Futur Festival México arrasa en su lanzamiento early bird sold out en 40 minutos y más de 30 mil registros desde 20 países. El festival que promete redefinir la industria de la música electrónica en México e innovar a nivel global, llega con un modelo que une música, economía y regeneración ambiental.
En un hecho sin precedentes para un festival debutante en el país, la fase Early Bird se agotó en tan solo 40 minutos, tras registrar más de 30 mil personas inscritas en preventa a ciegas, con interés proveniente de más de 20 países.
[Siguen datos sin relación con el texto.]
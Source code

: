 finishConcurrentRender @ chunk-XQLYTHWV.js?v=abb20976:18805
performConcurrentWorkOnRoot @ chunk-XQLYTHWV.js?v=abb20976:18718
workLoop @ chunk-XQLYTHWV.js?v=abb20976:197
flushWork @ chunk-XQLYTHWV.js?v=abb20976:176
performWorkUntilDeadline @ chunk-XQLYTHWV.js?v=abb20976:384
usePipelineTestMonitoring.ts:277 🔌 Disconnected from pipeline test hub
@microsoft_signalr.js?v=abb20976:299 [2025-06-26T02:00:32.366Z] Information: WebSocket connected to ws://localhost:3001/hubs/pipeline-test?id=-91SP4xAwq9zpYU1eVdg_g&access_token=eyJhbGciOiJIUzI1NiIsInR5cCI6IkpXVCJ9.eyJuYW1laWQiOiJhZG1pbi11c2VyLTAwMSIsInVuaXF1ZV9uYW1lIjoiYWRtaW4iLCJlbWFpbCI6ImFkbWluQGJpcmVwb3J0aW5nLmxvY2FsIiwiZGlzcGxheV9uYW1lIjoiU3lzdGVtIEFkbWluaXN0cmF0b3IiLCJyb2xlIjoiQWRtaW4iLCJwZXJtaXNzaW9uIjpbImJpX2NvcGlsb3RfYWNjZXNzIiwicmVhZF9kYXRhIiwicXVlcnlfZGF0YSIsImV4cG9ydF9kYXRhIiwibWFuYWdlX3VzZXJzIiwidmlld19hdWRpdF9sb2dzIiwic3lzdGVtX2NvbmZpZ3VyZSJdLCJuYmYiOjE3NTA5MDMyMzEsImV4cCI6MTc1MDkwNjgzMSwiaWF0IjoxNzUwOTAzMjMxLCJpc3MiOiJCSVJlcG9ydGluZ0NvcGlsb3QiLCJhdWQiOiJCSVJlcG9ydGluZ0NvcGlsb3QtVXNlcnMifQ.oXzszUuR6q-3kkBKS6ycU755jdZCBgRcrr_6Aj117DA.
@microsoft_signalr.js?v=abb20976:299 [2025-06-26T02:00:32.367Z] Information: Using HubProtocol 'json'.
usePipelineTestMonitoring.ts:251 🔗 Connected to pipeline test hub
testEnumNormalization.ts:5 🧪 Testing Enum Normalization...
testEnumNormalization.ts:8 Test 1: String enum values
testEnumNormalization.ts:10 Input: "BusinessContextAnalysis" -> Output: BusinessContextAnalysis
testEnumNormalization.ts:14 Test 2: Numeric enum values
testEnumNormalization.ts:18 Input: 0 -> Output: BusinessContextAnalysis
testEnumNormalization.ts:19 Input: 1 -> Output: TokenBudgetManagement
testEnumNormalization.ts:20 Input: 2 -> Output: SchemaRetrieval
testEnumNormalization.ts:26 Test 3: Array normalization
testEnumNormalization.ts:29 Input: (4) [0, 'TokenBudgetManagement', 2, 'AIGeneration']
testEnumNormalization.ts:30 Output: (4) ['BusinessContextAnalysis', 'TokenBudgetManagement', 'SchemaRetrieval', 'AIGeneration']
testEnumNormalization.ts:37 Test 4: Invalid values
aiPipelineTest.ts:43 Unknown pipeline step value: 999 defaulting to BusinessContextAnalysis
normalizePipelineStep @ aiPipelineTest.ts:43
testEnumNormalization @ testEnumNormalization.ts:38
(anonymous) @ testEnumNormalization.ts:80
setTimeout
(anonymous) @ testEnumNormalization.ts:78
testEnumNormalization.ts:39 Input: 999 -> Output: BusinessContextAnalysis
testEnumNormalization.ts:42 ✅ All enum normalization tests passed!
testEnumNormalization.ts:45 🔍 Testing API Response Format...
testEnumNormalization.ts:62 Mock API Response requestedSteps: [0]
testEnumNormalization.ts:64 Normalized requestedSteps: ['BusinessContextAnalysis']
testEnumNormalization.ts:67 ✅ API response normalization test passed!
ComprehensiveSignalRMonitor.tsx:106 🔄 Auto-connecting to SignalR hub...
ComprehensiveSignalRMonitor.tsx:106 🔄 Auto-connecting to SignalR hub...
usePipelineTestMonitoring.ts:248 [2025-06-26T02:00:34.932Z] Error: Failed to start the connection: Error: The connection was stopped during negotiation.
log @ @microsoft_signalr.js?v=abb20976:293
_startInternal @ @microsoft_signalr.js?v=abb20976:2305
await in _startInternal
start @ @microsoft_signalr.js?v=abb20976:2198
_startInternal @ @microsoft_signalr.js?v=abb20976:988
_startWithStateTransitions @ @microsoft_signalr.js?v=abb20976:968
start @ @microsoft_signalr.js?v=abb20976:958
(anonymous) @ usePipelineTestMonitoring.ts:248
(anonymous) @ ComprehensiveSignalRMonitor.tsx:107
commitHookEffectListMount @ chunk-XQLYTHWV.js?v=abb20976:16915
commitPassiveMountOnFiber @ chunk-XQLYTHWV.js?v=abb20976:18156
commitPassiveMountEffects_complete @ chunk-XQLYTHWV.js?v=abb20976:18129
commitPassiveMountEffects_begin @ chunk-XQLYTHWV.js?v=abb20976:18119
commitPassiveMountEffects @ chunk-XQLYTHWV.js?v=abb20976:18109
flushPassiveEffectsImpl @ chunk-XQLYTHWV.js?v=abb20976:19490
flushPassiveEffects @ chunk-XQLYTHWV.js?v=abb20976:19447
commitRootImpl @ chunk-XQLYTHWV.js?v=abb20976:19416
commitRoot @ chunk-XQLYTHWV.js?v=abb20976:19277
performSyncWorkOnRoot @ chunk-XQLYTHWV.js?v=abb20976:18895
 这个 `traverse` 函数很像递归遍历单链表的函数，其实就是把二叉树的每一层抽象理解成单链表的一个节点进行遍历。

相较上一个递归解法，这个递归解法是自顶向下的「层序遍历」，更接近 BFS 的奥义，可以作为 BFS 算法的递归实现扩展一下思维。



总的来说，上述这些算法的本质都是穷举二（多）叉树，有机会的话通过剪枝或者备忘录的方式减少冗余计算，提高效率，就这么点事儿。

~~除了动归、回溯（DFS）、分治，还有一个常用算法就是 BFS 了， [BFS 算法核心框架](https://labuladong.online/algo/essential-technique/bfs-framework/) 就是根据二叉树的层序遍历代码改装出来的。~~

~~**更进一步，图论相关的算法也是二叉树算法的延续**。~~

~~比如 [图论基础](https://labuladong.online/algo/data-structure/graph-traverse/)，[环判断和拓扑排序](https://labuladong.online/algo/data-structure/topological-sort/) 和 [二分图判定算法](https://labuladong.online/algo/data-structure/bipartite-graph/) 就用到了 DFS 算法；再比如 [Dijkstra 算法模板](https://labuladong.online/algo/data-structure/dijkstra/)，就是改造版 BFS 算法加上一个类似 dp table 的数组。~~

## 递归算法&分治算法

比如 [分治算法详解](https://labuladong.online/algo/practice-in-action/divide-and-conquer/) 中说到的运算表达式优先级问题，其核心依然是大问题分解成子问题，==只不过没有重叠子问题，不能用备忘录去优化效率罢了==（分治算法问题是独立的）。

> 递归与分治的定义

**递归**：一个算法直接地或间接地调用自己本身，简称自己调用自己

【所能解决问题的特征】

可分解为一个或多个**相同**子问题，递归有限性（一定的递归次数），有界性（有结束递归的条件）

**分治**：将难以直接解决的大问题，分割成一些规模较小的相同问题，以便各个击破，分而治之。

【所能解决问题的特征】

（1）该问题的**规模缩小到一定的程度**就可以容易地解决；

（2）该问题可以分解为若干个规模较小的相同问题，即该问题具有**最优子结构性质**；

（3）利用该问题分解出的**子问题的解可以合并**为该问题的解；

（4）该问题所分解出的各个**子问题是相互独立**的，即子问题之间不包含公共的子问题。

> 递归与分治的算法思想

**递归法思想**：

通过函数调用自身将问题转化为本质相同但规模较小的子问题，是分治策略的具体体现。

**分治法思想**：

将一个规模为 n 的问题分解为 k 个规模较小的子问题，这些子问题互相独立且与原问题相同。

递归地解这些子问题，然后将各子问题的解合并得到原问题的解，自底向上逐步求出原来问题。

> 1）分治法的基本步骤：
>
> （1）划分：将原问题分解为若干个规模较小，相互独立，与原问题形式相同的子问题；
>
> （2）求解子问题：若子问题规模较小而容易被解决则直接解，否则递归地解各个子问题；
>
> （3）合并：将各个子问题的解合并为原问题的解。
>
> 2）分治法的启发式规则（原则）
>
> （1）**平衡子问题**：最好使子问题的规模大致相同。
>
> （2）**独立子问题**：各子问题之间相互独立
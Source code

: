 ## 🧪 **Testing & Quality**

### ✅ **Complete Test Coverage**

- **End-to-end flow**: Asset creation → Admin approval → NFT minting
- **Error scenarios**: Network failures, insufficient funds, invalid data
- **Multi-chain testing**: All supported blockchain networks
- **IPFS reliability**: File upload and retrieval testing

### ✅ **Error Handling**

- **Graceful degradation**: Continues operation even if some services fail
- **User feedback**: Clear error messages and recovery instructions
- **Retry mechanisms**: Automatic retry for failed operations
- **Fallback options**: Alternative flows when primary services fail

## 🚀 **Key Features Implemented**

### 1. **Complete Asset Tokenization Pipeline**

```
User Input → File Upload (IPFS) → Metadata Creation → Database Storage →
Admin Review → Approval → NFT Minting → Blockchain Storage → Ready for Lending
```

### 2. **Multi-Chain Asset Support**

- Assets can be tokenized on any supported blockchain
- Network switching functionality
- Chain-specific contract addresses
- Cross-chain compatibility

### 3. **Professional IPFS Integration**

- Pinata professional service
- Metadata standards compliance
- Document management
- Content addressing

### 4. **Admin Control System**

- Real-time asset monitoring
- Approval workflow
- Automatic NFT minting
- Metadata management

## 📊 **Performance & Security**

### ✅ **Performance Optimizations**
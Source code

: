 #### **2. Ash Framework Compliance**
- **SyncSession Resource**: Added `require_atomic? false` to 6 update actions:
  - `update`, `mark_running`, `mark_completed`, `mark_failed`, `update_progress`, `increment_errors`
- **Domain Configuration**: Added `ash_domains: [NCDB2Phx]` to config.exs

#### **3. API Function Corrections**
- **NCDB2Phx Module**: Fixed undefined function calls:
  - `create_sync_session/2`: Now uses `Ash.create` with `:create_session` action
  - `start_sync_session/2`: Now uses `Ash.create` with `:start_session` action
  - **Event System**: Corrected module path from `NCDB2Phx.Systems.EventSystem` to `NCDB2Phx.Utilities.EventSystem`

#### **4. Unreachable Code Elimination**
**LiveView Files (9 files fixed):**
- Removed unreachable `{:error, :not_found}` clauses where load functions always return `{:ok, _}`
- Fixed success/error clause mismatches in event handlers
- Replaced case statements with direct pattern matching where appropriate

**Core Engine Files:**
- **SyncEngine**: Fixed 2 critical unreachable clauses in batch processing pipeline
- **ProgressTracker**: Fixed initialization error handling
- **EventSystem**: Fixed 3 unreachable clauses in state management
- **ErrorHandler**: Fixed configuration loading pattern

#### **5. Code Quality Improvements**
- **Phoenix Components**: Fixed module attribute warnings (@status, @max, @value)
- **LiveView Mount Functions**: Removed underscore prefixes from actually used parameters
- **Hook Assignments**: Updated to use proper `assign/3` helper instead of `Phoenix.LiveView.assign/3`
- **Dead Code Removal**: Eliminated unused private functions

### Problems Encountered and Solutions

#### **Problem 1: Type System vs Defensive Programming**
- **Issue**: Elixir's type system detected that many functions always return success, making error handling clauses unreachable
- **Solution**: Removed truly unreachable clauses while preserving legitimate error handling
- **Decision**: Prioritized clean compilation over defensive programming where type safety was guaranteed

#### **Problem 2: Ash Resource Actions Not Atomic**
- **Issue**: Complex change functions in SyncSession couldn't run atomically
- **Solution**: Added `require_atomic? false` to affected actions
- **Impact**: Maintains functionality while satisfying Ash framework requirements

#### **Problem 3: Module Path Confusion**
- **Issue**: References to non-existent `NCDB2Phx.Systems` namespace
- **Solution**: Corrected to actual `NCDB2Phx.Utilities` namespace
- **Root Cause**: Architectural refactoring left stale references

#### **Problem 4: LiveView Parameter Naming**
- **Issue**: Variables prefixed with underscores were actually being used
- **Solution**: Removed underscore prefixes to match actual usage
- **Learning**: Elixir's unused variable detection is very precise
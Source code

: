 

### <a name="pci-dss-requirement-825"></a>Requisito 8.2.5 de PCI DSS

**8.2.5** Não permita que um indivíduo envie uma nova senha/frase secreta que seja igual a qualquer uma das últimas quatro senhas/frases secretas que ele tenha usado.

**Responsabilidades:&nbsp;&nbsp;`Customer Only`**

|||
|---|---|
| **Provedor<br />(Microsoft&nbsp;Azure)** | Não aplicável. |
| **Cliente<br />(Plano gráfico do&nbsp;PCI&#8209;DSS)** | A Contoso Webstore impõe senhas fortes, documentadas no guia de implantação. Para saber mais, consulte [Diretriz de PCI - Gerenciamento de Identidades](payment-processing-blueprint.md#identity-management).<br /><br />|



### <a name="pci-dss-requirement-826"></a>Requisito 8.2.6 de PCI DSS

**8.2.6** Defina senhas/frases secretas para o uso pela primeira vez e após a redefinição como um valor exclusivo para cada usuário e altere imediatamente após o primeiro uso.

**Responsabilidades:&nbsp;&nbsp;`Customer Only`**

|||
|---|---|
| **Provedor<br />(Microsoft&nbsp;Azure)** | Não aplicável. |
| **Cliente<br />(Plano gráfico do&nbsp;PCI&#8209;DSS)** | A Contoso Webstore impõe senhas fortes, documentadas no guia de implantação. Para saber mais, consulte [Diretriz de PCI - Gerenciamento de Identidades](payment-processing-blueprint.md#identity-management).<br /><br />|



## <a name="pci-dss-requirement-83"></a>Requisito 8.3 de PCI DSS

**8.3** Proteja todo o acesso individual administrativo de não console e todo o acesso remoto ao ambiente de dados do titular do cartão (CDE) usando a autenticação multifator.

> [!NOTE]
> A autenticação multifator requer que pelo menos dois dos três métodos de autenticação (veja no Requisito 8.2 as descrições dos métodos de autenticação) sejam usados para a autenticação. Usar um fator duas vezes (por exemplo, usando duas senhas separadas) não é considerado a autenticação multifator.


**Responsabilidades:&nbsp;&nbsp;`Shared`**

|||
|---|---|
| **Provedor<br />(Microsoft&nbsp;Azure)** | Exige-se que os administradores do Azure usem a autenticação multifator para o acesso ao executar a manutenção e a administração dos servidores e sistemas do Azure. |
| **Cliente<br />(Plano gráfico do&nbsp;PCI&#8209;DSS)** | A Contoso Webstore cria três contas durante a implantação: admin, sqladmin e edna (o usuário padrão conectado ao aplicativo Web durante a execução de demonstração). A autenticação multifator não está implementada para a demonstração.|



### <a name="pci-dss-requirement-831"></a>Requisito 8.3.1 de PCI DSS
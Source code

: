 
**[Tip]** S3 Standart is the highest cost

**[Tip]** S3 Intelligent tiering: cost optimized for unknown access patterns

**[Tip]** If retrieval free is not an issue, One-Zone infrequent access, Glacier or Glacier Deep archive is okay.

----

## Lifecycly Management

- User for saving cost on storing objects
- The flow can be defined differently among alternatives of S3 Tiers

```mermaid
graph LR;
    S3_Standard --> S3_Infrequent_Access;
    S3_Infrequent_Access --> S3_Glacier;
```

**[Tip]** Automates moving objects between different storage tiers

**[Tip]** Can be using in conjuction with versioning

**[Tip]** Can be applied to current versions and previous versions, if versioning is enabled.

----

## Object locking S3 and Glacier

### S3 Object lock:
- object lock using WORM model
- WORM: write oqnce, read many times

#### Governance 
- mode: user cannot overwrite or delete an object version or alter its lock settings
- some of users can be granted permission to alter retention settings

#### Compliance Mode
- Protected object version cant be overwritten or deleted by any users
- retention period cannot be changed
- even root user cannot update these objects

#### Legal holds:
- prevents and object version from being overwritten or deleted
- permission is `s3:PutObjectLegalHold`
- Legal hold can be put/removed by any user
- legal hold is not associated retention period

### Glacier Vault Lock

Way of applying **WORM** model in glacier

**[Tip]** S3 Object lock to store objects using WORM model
Este fenómeno confirma no sólo el poder de convocatoria del festival, sino también el creciente posicionamiento de México como epicentro global de la música electrónica y la innovación cultural.
Pero Futur Festival no es solo un festival: es una nueva forma de entender el entretenimiento masivo.
Los próximos 13 y 14 de noviembre, el Parque Fundidora de Monterrey será sede de la primera edición en México de este fenómeno global, que plantea una evolución radical en la industria: convertirse en el primer festival masivo de regeneración de la naturaleza.
A través de una alianza estratégica con Nat5, la certificadora de proyectos ambientales más relevante a nivel mundial, Futur Festival implementará un modelo en el que un porcentaje significativo de cada boleto vendido se destinará directamente al financiamiento de proyectos de restauración ecológica y desarrollo comunitario, sin costo adicional para el público.
Esto posiciona al evento no solo como un referente cultural, sino como un actor activo dentro de los mercados voluntarios de naturaleza, un sector emergente que conecta inversión, impacto ambiental medible y desarrollo económico.
A diferencia de los modelos tradicionales de compensación, Futur Festival México operará bajo el Nat5 Regenerative Engine, un sistema que permite medir, verificar y canalizar recursos a proyectos específicos con impacto tangible en territorio por medio de un dashboard al cual todos los fans pueden acceder para verificar los proyecto financiados .
Se estima que el evento generará una huella de aproximadamente 2,043 toneladas de CO₂ por edición, cifra que no solo será compensada, sino potencialmente superada mediante financiamiento directo a iniciativas ambientales certificadas.
Cada contribución estará vinculada a proyectos concretos en México, permitiendo conocer con precisión dónde y cómo se genera el impacto: desde la conservación del jaguar en Campeche, hasta la reforestación en Tabasco o la reintroducción de especies en Oaxaca.
Este enfoque responde a un contexto global donde la sostenibilidad ya no puede basarse en promesas, sino en datos verificables, transparencia y resultados medibles.